Tue Nov 30 15:18:13 CET 2010

On Tue, Nov 30, 2010 at 7:59 AM, Steven D'Aprano <steve at pearwood.info> wrote:
..
> But you should be able to write:
>
> text = input("Enter a number using your preferred digits: ")
> num = float(text)
>
> without caring whether the user enters 一.一 or 1.1 or something else.
>

I find it ironic that people who argue for preservation of the current
behavior do it without checking what it actually is:

>>> float('一.一')
..
UnicodeEncodeError: 'decimal' codec can't encode character '\u4e00' ..
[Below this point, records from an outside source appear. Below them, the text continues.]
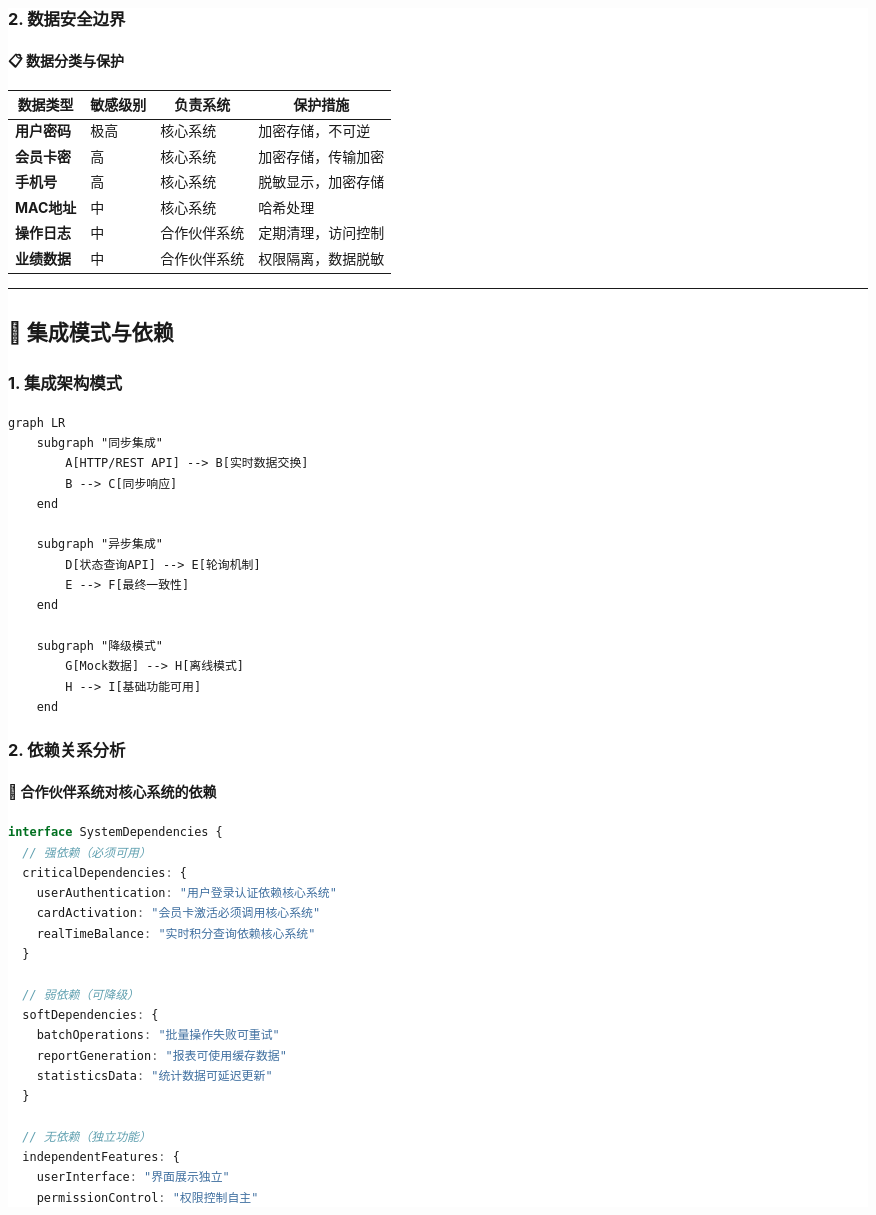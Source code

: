 ### 2. 数据安全边界

#### 📋 数据分类与保护
| 数据类型 | 敏感级别 | 负责系统 | 保护措施 |
|----------|----------|----------|----------|
| **用户密码** | 极高 | 核心系统 | 加密存储，不可逆 |
| **会员卡密** | 高 | 核心系统 | 加密存储，传输加密 |
| **手机号** | 高 | 核心系统 | 脱敏显示，加密存储 |
| **MAC地址** | 中 | 核心系统 | 哈希处理 |
| **操作日志** | 中 | 合作伙伴系统 | 定期清理，访问控制 |
| **业绩数据** | 中 | 合作伙伴系统 | 权限隔离，数据脱敏 |

---

## 🔄 集成模式与依赖

### 1. 集成架构模式

```mermaid
graph LR
    subgraph "同步集成"
        A[HTTP/REST API] --> B[实时数据交换]
        B --> C[同步响应]
    end
    
    subgraph "异步集成"
        D[状态查询API] --> E[轮询机制]
        E --> F[最终一致性]
    end
    
    subgraph "降级模式"
        G[Mock数据] --> H[离线模式]
        H --> I[基础功能可用]
    end
```

### 2. 依赖关系分析

#### 🔗 合作伙伴系统对核心系统的依赖
```typescript
interface SystemDependencies {
  // 强依赖（必须可用）
  criticalDependencies: {
    userAuthentication: "用户登录认证依赖核心系统"
    cardActivation: "会员卡激活必须调用核心系统"
    realTimeBalance: "实时积分查询依赖核心系统"
  }
  
  // 弱依赖（可降级）
  softDependencies: {
    batchOperations: "批量操作失败可重试"
    reportGeneration: "报表可使用缓存数据"
    statisticsData: "统计数据可延迟更新"
  }
  
  // 无依赖（独立功能）
  independentFeatures: {
    userInterface: "界面展示独立"
    permissionControl: "权限控制自主"
```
This one of the biggest problems with this feature.  It does not fit
user's expectations.  Even the original author of the decimal "codec"
expected the above to work. [1]

> Python can already do this, and has been able to for many years:
> >>> int(u'٣')
> 3

but you can do this without support from int() as well:

>>> import unicodedata
>>> unicodedata.digit('٣')
3

and for Unihan numbers, you can do
>>> unicodedata.numeric('一')
1.0

and

>>> unicodedata.numeric('ⅷ')
8.0

and if you are so inclined,

>>> [unicodedata.numeric(c) for c in "ↂ ↁ ⅗ ⅞ 𐄳".split()]
[10000.0, 5000.0, 0.6, 0.875, 90000.0]

Do you want to see all these supported by float()?

[1] "makeunicodedata.py does not support Unihan digit data"
http://bugs.python.org/issue10575